Anomaly detection in time-series via inductive biases in the latent space of conditional normalizing flows

The Big Problem: The "Too Good to Be True" Trap

Imagine you are a security guard at a museum. Your job is to spot fake paintings (anomalies) among the real ones.

Most modern AI systems act like a guard who only looks at how much the painting looks like a real painting. If a fake painting is painted so perfectly that it looks 99% like a real masterpiece, the AI says, "Wow, this is a great painting!" and lets it in.

In technical terms, this is called maximizing likelihood. The AI learns what "normal" data looks like and gives a high score to anything that fits that pattern. But here's the catch: sometimes, a fake painting (an anomaly) can look statistically very similar to a real one, even though it's completely wrong. The AI gets tricked because it's only looking at the surface appearance, not the story behind the painting.

The Solution: The "Script" of Time

This paper proposes a smarter way to be the security guard. Instead of just asking, "Does this look like a real painting?", the new system asks, "Does this painting follow the correct script?"

The authors built a system that doesn't just look at a single moment in time; it watches the story of how things change over time.

1. The Translator (The Normalizing Flow)

Imagine you have a chaotic, noisy video of a busy street. It's hard to understand.
The first part of their system is a Translator. It takes that messy street video and translates it into a clean, simple language (called the Latent Space).

Old way: The translator just tries to make the video look pretty.
New way: The translator is forced to follow strict rules. It must translate the street traffic into a specific, predictable pattern of movement.

2. The Script (Inductive Bias)

This is the secret sauce. The authors force the system to believe that "normal" behavior follows a specific Script (a mathematical rule called a Linear-Gaussian Latent Dynamical Model).

Think of it like a dance troupe.

Normal dancers: They all follow the choreography perfectly. They move in a smooth, predictable line.
The Anomaly: A dancer who suddenly starts breakdancing in the middle of a waltz.

Even if the breakdancer is wearing the exact same costume as everyone else (high "likelihood"), they are breaking the choreography (the inductive bias). The system ignores the costume and checks the dance moves.

3. The Compliance Test (The Goodness-of-Fit)

Instead of guessing a score, the system runs a Compliance Test.

It takes the new data, translates it into the "dance moves" (latent space), and checks: "Does this sequence of moves match the choreography we learned?"
If the moves are slightly off, the system sounds an alarm.
Crucially: This test doesn't need a human to say, "Okay, if the score is above 85, it's an anomaly." The test itself tells you if the data fits the rules or not. It's like a math equation that says "Yes, this fits" or "No, this doesn't."

Why is this better?

The paper shows that this method works even when the "fake" data looks very similar to the "real" data.

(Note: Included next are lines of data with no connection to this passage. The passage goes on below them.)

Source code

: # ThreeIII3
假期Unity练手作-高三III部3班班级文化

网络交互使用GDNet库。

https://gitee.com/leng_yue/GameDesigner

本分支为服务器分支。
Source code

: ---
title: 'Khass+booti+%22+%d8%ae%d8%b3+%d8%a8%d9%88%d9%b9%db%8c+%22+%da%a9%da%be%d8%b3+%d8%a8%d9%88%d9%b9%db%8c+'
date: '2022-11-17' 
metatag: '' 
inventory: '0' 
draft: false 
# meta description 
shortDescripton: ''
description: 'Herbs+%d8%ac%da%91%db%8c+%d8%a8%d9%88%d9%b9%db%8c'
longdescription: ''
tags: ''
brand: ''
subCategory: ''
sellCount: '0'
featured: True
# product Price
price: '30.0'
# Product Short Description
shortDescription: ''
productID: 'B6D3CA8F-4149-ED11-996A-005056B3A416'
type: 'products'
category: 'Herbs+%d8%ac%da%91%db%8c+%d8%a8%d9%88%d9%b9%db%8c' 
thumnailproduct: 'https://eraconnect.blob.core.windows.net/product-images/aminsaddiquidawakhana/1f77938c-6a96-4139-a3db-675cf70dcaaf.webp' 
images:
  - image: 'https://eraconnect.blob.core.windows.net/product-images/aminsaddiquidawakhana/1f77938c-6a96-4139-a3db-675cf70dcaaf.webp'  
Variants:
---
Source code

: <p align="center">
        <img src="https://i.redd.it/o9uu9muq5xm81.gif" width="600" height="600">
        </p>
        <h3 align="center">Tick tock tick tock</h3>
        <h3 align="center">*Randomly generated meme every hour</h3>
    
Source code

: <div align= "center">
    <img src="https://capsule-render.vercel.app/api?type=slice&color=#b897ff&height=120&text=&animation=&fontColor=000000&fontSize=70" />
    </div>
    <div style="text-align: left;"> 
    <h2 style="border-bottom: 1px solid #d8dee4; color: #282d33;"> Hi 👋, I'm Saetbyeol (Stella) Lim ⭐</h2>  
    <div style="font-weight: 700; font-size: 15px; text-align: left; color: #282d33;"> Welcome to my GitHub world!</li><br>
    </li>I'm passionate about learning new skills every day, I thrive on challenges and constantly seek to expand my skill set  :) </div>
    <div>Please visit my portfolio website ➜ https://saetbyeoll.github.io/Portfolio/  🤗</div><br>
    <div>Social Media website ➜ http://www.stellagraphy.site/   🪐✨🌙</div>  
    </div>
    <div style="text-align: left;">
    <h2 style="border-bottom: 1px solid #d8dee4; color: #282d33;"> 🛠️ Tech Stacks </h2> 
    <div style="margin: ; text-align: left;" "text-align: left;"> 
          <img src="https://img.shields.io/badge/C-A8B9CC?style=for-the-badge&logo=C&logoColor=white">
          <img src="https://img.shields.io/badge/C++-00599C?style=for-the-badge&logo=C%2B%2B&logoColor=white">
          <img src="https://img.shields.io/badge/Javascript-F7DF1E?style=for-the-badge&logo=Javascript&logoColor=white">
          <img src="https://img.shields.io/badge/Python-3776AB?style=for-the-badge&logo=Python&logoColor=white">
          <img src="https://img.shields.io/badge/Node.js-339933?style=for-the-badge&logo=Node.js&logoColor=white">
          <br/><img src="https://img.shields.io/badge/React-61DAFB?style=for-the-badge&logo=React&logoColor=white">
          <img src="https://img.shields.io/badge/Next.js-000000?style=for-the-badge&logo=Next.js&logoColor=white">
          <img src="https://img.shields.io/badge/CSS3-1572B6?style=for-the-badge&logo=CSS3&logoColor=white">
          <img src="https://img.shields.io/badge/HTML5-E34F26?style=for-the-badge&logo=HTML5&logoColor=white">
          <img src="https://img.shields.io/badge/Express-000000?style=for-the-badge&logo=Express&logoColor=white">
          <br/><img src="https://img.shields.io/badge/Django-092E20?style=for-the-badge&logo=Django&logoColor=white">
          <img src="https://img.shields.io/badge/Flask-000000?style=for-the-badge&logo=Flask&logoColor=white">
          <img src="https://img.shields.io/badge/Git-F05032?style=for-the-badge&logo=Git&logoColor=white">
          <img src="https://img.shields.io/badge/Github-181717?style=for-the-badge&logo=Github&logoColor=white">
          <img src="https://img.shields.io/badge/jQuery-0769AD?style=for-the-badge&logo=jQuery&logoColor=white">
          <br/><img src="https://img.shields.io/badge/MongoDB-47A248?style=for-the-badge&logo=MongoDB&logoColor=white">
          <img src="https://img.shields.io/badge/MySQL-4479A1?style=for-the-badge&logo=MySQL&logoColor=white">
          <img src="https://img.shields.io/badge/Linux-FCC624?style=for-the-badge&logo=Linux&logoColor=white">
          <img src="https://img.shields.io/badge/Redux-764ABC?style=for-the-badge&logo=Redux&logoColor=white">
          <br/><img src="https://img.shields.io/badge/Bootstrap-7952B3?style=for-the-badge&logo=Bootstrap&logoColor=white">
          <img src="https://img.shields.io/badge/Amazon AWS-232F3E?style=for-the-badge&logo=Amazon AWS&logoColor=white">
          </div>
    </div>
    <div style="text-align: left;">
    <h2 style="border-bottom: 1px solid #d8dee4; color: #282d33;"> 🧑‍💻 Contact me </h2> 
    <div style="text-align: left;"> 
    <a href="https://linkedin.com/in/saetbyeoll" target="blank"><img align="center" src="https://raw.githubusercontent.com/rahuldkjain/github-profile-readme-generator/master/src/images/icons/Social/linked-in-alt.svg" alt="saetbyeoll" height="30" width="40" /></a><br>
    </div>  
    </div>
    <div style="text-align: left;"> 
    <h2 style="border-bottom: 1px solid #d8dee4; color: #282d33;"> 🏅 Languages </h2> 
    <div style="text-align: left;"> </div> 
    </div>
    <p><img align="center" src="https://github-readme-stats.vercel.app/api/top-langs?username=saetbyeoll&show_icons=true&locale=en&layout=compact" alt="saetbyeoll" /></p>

The Old Guard (Likelihood): "This fake painting looks so real! I'll give it a 10/10." (Fails to catch the anomaly).
The New Guard (Inductive Bias): "This painting looks real, but the brushstrokes don't follow the artist's usual style. It breaks the rules. I'm flagging it."

Real-World Examples from the Paper

The authors tested this on two types of data:

Synthetic Data (Fake Numbers): They created fake time-series where they changed the frequency (how fast it wiggles) or the amplitude (how high it jumps).
- The old AI missed the amplitude changes because the data still looked "dense" and probable.
- The new AI caught them immediately because the pattern of movement broke the script.
Real-World Data (Stocks, Sensors): They tested it on real datasets like stock prices and sensor readings.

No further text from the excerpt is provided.